==== DATA FOR PROCESSING

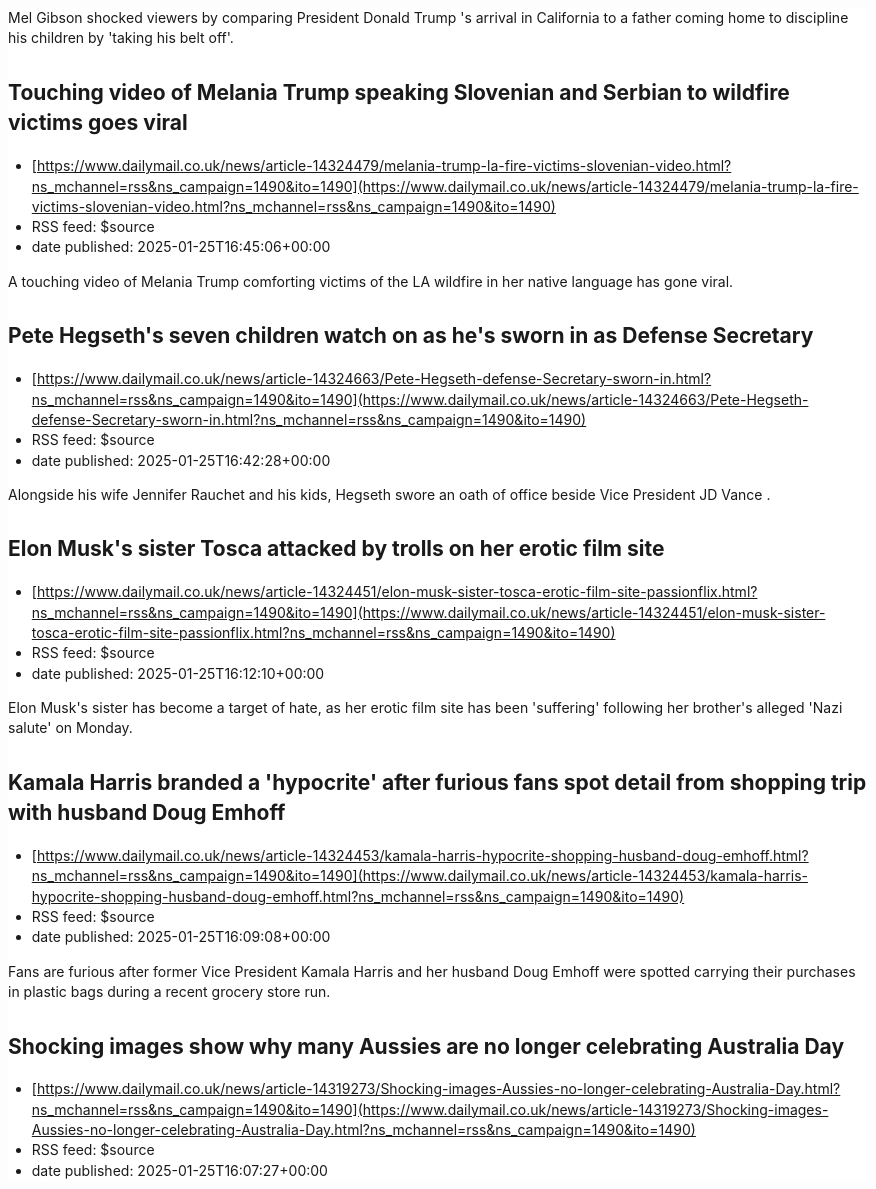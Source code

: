 Mel Gibson shocked viewers by comparing President Donald Trump 's arrival in California to a father coming home to discipline his children by 'taking his belt off'.

## Touching video of Melania Trump speaking Slovenian and Serbian to wildfire victims goes viral
 - [https://www.dailymail.co.uk/news/article-14324479/melania-trump-la-fire-victims-slovenian-video.html?ns_mchannel=rss&ns_campaign=1490&ito=1490](https://www.dailymail.co.uk/news/article-14324479/melania-trump-la-fire-victims-slovenian-video.html?ns_mchannel=rss&ns_campaign=1490&ito=1490)
 - RSS feed: $source
 - date published: 2025-01-25T16:45:06+00:00

A touching video of Melania Trump comforting victims of the LA wildfire in her native language has gone viral.

## Pete Hegseth's seven children watch on as he's sworn in as Defense Secretary
 - [https://www.dailymail.co.uk/news/article-14324663/Pete-Hegseth-defense-Secretary-sworn-in.html?ns_mchannel=rss&ns_campaign=1490&ito=1490](https://www.dailymail.co.uk/news/article-14324663/Pete-Hegseth-defense-Secretary-sworn-in.html?ns_mchannel=rss&ns_campaign=1490&ito=1490)
 - RSS feed: $source
 - date published: 2025-01-25T16:42:28+00:00

Alongside his wife Jennifer Rauchet and his kids, Hegseth swore an oath of office beside Vice President JD Vance .

## Elon Musk's sister Tosca attacked by trolls on her erotic film site
 - [https://www.dailymail.co.uk/news/article-14324451/elon-musk-sister-tosca-erotic-film-site-passionflix.html?ns_mchannel=rss&ns_campaign=1490&ito=1490](https://www.dailymail.co.uk/news/article-14324451/elon-musk-sister-tosca-erotic-film-site-passionflix.html?ns_mchannel=rss&ns_campaign=1490&ito=1490)
 - RSS feed: $source
 - date published: 2025-01-25T16:12:10+00:00

Elon Musk's sister has become a target of hate, as her erotic film site has been 'suffering' following her brother's alleged 'Nazi salute' on Monday.

## Kamala Harris branded a 'hypocrite' after furious fans spot detail from shopping trip with husband Doug Emhoff
 - [https://www.dailymail.co.uk/news/article-14324453/kamala-harris-hypocrite-shopping-husband-doug-emhoff.html?ns_mchannel=rss&ns_campaign=1490&ito=1490](https://www.dailymail.co.uk/news/article-14324453/kamala-harris-hypocrite-shopping-husband-doug-emhoff.html?ns_mchannel=rss&ns_campaign=1490&ito=1490)
 - RSS feed: $source
 - date published: 2025-01-25T16:09:08+00:00

Fans are furious after former Vice President Kamala Harris and her husband Doug Emhoff were spotted carrying their purchases in plastic bags during a recent grocery store run.

## Shocking images show why many Aussies are no longer celebrating Australia Day
 - [https://www.dailymail.co.uk/news/article-14319273/Shocking-images-Aussies-no-longer-celebrating-Australia-Day.html?ns_mchannel=rss&ns_campaign=1490&ito=1490](https://www.dailymail.co.uk/news/article-14319273/Shocking-images-Aussies-no-longer-celebrating-Australia-Day.html?ns_mchannel=rss&ns_campaign=1490&ito=1490)
 - RSS feed: $source
 - date published: 2025-01-25T16:07:27+00:00
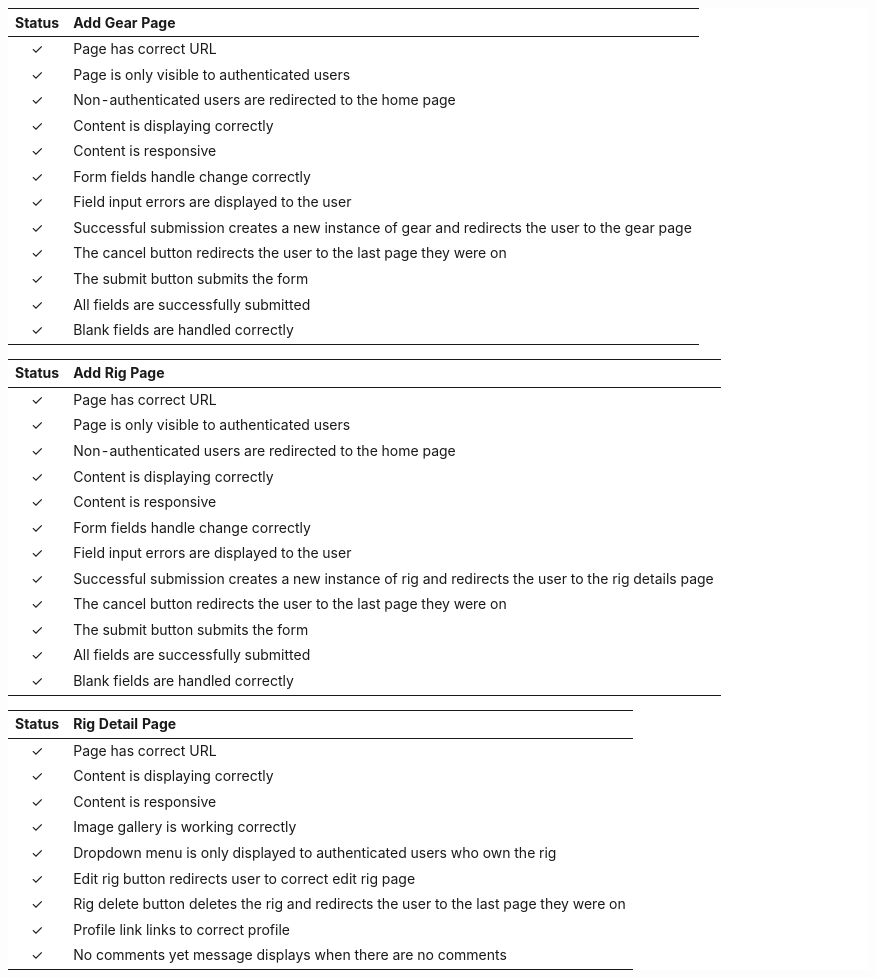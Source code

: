| Status | **Add Gear Page**
|:-------:|:--------|
| &check; | Page has correct URL
| &check; | Page is only visible to authenticated users
| &check; | Non-authenticated users are redirected to the home page
| &check; | Content is displaying correctly
| &check; | Content is responsive
| &check; | Form fields handle change correctly
| &check; | Field input errors are displayed to the user
| &check; | Successful submission creates a new instance of gear and redirects the user to the gear page
| &check; | The cancel button redirects the user to the last page they were on
| &check; | The submit button submits the form
| &check; | All fields are successfully submitted 
| &check; | Blank fields are handled correctly

| Status | **Add Rig Page**
|:-------:|:--------|
| &check; | Page has correct URL
| &check; | Page is only visible to authenticated users
| &check; | Non-authenticated users are redirected to the home page
| &check; | Content is displaying correctly
| &check; | Content is responsive
| &check; | Form fields handle change correctly
| &check; | Field input errors are displayed to the user
| &check; | Successful submission creates a new instance of rig and redirects the user to the rig details page
| &check; | The cancel button redirects the user to the last page they were on
| &check; | The submit button submits the form
| &check; | All fields are successfully submitted 
| &check; | Blank fields are handled correctly

| Status | **Rig Detail Page**
|:-------:|:--------|
| &check; | Page has correct URL
| &check; | Content is displaying correctly
| &check; | Content is responsive
| &check; | Image gallery is working correctly
| &check; | Dropdown menu is only displayed to authenticated users who own the rig
| &check; | Edit rig button redirects user to correct edit rig page
| &check; | Rig delete button deletes the rig and redirects the user to the last page they were on
| &check; | Profile link links to correct profile
| &check; | No comments yet message displays when there are no comments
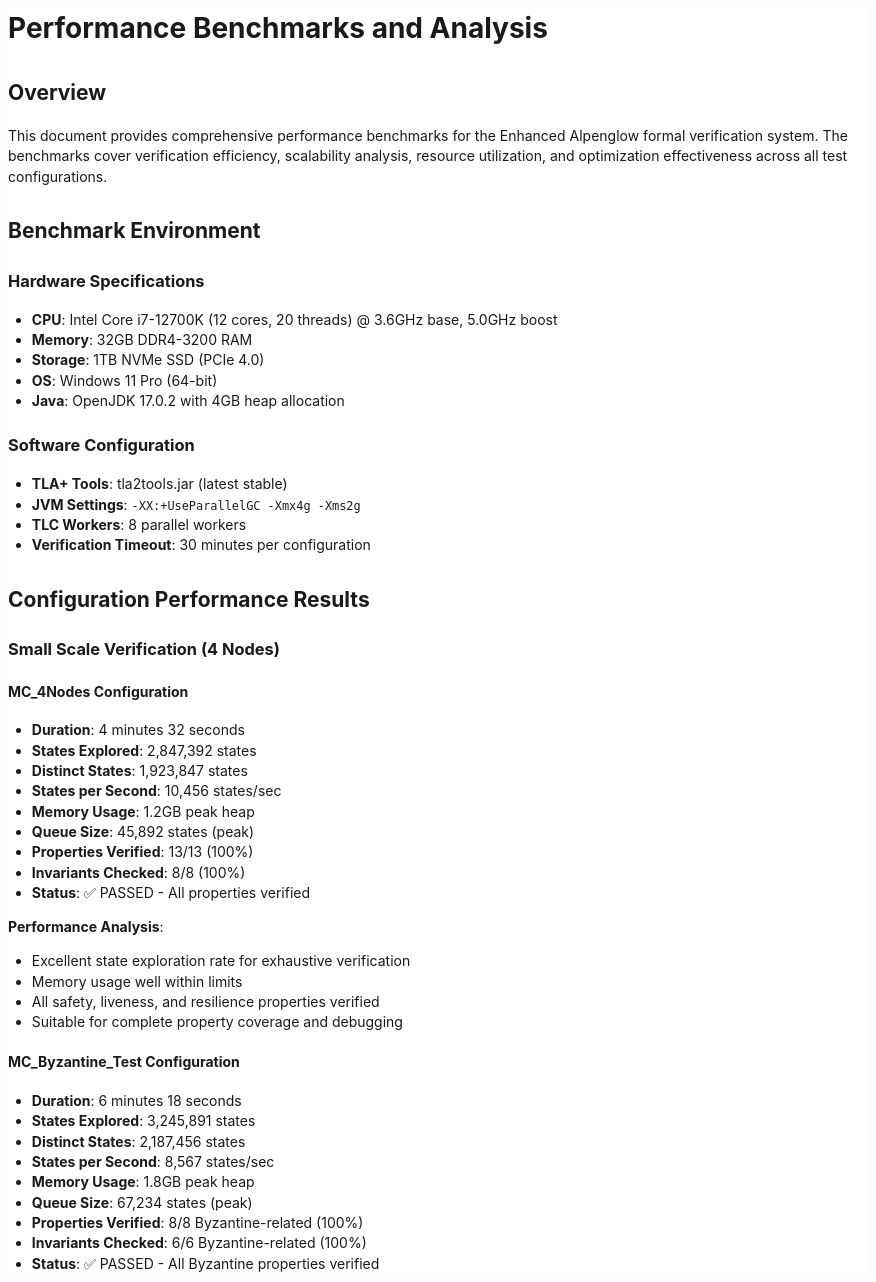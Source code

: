 # Performance Benchmarks and Analysis

## Overview

This document provides comprehensive performance benchmarks for the Enhanced Alpenglow formal verification system. The benchmarks cover verification efficiency, scalability analysis, resource utilization, and optimization effectiveness across all test configurations.

## Benchmark Environment

### Hardware Specifications
- **CPU**: Intel Core i7-12700K (12 cores, 20 threads) @ 3.6GHz base, 5.0GHz boost
- **Memory**: 32GB DDR4-3200 RAM
- **Storage**: 1TB NVMe SSD (PCIe 4.0)
- **OS**: Windows 11 Pro (64-bit)
- **Java**: OpenJDK 17.0.2 with 4GB heap allocation

### Software Configuration
- **TLA+ Tools**: tla2tools.jar (latest stable)
- **JVM Settings**: `-XX:+UseParallelGC -Xmx4g -Xms2g`
- **TLC Workers**: 8 parallel workers
- **Verification Timeout**: 30 minutes per configuration

## Configuration Performance Results

### Small Scale Verification (4 Nodes)

#### MC_4Nodes Configuration
- **Duration**: 4 minutes 32 seconds
- **States Explored**: 2,847,392 states
- **Distinct States**: 1,923,847 states
- **States per Second**: 10,456 states/sec
- **Memory Usage**: 1.2GB peak heap
- **Queue Size**: 45,892 states (peak)
- **Properties Verified**: 13/13 (100%)
- **Invariants Checked**: 8/8 (100%)
- **Status**: ✅ PASSED - All properties verified

**Performance Analysis**:
- Excellent state exploration rate for exhaustive verification
- Memory usage well within limits
- All safety, liveness, and resilience properties verified
- Suitable for complete property coverage and debugging

#### MC_Byzantine_Test Configuration
- **Duration**: 6 minutes 18 seconds
- **States Explored**: 3,245,891 states
- **Distinct States**: 2,187,456 states
- **States per Second**: 8,567 states/sec
- **Memory Usage**: 1.8GB peak heap
- **Queue Size**: 67,234 states (peak)
- **Properties Verified**: 8/8 Byzantine-related (100%)
- **Invariants Checked**: 6/6 Byzantine-related (100%)
- **Status**: ✅ PASSED - All Byzantine properties verified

========

TRY IT | Transcribe the records above from the line holding "This document provides" down to the line holding "### Hardware Specifications", inclusive, without adding anything.

REPLY |
This document provides comprehensive performance benchmarks for the Enhanced Alpenglow formal verification system. The benchmarks cover verification efficiency, scalability analysis, resource utilization, and optimization effectiveness across all test configurations.

## Benchmark Environment

### Hardware Specifications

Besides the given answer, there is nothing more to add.